Extracted data entries
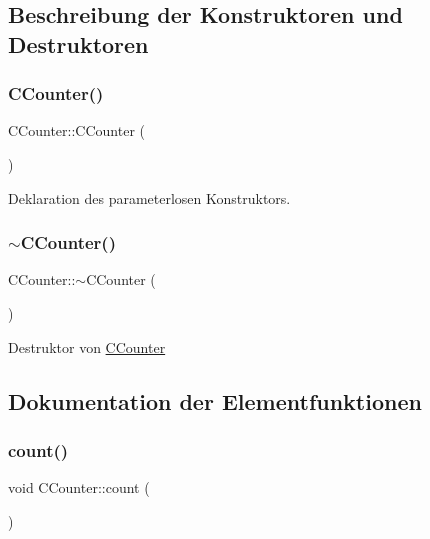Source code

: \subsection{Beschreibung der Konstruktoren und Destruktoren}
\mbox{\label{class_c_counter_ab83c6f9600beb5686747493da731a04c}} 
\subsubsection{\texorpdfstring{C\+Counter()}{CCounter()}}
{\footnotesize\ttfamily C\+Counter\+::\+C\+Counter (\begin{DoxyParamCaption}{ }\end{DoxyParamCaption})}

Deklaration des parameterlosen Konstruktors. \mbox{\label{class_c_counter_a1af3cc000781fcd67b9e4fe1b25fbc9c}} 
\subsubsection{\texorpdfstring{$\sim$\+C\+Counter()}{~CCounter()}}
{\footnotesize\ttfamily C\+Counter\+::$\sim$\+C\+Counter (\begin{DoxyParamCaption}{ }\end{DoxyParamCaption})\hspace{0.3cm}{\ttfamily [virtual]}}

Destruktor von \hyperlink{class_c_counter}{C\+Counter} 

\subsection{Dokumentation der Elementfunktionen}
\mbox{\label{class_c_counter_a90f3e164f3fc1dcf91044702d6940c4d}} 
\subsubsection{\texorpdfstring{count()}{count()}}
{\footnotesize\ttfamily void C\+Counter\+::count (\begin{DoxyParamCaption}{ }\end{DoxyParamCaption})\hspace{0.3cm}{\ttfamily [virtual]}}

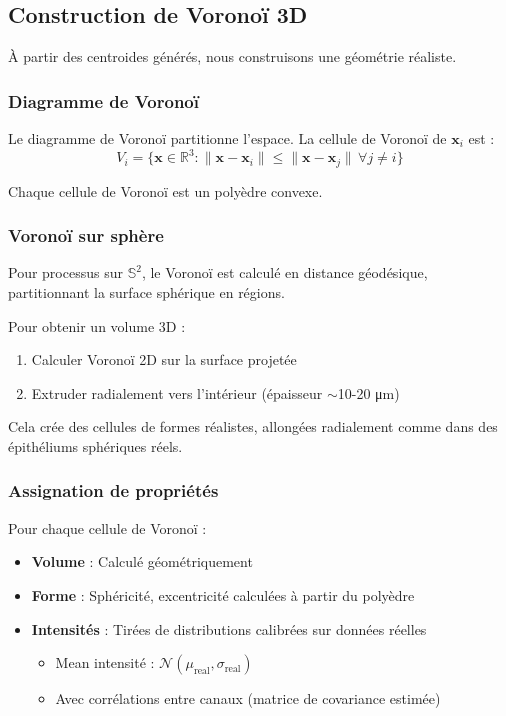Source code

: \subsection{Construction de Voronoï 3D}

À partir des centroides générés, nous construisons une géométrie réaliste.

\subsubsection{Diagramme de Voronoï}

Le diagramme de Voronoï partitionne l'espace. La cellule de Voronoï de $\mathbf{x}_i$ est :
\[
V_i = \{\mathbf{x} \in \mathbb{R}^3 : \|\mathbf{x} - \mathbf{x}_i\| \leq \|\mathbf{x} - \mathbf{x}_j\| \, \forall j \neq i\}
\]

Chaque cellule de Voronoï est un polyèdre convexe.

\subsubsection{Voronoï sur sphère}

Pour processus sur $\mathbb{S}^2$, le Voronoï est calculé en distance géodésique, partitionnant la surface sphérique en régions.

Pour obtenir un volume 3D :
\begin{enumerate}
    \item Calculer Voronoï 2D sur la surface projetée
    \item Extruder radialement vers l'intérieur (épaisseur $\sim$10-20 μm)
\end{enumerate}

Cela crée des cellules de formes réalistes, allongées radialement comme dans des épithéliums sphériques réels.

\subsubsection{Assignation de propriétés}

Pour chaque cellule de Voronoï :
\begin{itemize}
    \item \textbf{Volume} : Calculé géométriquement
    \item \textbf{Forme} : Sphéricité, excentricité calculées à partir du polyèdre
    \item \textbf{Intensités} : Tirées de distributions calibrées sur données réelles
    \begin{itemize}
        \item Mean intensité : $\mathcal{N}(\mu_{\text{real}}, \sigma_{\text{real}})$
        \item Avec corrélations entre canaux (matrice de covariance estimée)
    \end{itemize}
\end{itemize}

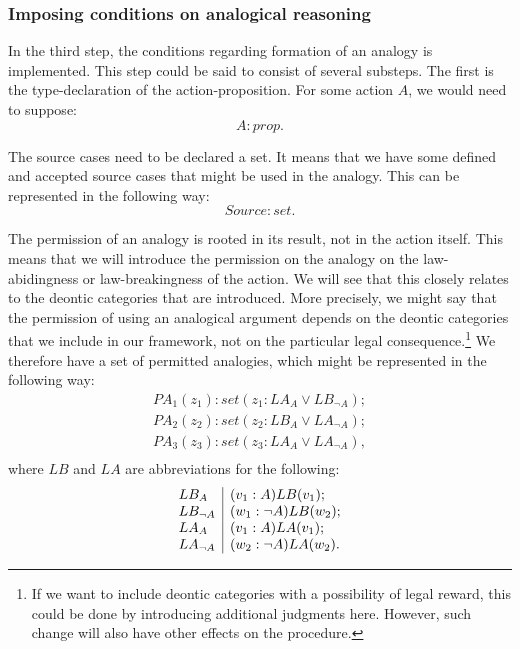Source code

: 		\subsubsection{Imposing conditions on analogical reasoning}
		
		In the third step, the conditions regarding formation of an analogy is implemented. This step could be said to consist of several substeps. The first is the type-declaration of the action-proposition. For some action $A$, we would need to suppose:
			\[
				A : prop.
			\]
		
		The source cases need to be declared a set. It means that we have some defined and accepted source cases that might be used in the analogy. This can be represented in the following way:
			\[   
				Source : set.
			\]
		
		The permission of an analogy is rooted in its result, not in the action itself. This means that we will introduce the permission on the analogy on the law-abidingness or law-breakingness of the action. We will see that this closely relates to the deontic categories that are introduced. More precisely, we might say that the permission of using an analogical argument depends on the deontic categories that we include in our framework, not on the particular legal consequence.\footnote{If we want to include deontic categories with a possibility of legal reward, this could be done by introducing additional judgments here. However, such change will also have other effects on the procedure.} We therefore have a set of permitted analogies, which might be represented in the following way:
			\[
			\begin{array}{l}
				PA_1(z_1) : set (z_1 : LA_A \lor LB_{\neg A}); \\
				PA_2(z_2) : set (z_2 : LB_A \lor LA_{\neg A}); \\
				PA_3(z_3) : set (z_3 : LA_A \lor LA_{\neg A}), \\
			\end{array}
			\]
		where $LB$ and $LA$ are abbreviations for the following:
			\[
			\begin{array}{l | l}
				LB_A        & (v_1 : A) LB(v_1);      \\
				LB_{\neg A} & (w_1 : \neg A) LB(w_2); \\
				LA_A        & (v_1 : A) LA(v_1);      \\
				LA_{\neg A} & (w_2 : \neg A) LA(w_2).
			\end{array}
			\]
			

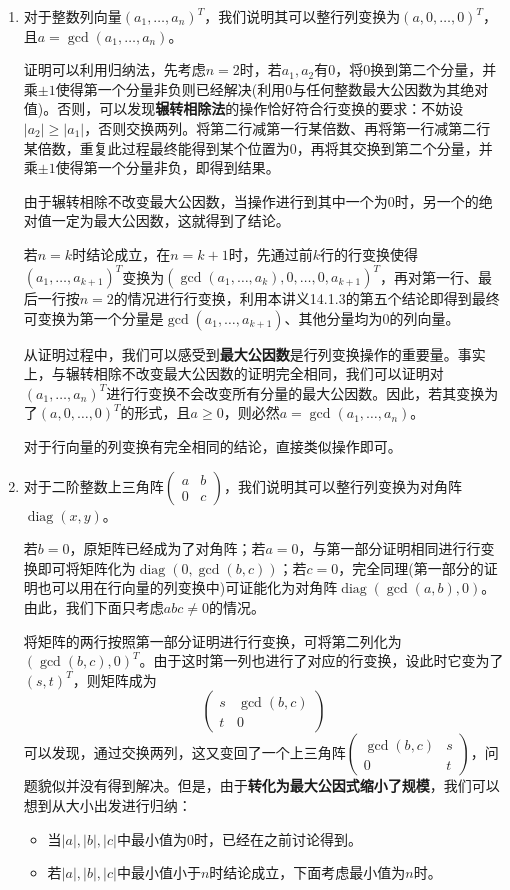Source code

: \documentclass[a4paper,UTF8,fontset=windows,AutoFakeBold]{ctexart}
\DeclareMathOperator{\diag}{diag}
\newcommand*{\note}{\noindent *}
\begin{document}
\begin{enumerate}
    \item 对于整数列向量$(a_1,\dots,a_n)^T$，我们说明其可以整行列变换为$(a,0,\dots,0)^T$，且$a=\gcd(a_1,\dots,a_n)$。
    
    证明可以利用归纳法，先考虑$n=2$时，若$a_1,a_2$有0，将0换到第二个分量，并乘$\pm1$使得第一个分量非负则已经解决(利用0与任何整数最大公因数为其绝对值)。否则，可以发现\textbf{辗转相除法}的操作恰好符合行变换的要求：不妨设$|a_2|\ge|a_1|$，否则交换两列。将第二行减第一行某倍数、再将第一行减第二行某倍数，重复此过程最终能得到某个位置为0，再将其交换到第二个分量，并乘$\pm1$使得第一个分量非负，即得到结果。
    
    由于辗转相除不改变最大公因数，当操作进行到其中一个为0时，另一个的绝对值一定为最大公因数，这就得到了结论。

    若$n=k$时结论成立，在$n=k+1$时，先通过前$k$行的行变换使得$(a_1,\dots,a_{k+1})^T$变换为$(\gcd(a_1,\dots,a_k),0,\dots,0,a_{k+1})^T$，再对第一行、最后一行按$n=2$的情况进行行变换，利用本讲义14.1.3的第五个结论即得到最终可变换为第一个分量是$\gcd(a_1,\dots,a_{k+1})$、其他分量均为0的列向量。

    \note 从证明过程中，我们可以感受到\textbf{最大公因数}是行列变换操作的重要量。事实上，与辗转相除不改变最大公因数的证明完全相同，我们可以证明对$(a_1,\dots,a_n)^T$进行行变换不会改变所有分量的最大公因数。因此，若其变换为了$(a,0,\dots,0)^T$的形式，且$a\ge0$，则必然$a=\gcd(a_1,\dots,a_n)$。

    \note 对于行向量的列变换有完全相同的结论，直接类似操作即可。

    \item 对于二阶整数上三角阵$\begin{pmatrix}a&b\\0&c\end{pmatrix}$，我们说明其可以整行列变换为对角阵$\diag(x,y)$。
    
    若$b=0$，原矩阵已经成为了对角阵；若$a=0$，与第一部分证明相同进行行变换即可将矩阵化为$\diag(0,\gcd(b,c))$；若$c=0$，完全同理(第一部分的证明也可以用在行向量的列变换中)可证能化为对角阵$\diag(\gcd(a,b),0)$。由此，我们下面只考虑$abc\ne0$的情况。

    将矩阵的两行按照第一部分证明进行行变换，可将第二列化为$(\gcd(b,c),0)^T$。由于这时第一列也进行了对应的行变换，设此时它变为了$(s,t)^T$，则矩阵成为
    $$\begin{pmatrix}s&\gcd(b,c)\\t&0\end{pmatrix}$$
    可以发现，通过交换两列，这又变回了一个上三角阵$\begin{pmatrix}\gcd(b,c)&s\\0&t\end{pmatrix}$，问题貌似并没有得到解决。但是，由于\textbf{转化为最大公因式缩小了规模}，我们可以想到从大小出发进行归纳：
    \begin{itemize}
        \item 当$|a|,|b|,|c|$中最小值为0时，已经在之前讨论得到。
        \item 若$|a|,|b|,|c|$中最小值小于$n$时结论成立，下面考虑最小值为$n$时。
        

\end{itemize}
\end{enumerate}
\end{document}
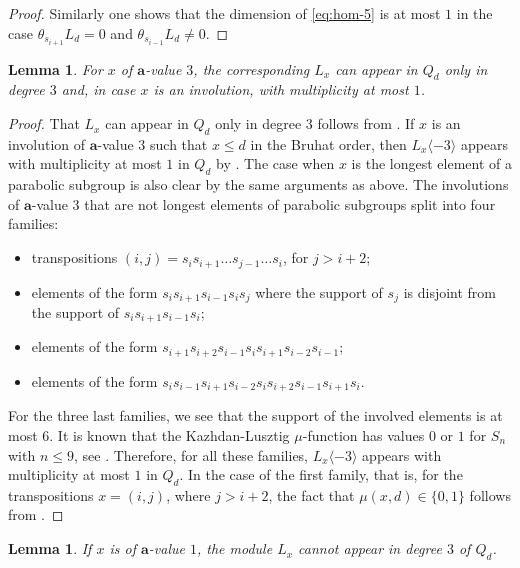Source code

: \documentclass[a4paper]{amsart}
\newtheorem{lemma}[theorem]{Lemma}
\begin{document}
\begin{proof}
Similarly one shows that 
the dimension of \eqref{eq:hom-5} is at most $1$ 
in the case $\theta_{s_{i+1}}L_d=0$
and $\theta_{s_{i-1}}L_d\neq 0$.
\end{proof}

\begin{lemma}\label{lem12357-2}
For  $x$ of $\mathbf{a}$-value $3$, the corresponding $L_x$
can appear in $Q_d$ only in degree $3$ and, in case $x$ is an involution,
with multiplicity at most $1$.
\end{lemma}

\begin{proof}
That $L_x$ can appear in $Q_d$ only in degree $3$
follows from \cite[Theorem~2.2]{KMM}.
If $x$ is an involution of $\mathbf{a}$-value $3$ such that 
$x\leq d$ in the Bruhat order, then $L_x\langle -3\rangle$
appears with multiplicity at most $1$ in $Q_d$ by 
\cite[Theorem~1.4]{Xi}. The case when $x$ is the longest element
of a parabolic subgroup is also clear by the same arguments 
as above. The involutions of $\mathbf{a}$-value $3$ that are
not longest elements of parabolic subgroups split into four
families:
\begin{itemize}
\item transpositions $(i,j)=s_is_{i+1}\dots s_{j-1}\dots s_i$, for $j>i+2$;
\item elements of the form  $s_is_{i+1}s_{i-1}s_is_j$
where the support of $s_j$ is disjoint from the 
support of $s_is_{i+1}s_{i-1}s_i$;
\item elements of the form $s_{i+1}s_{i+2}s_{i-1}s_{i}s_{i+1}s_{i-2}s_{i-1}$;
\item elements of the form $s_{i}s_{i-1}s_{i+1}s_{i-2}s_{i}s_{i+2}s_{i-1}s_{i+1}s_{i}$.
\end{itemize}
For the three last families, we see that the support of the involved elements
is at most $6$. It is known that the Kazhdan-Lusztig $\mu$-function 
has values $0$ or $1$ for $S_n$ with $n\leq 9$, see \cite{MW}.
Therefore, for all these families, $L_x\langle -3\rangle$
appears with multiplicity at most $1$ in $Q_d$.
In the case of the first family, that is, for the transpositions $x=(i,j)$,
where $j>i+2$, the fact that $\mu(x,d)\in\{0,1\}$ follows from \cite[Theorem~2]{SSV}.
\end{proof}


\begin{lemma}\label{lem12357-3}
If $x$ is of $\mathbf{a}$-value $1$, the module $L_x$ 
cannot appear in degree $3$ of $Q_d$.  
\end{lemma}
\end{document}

* Problem statement: In the entries, the line containing "In the case of" and every line after it through the last are to be duplicated exactly, and no other line is to be included.

* Your response:
In the case of the first family, that is, for the transpositions $x=(i,j)$,
where $j>i+2$, the fact that $\mu(x,d)\in\{0,1\}$ follows from \cite[Theorem~2]{SSV}.
\end{proof}


\begin{lemma}\label{lem12357-3}
If $x$ is of $\mathbf{a}$-value $1$, the module $L_x$ 
cannot appear in degree $3$ of $Q_d$.  
\end{lemma}
\end{document}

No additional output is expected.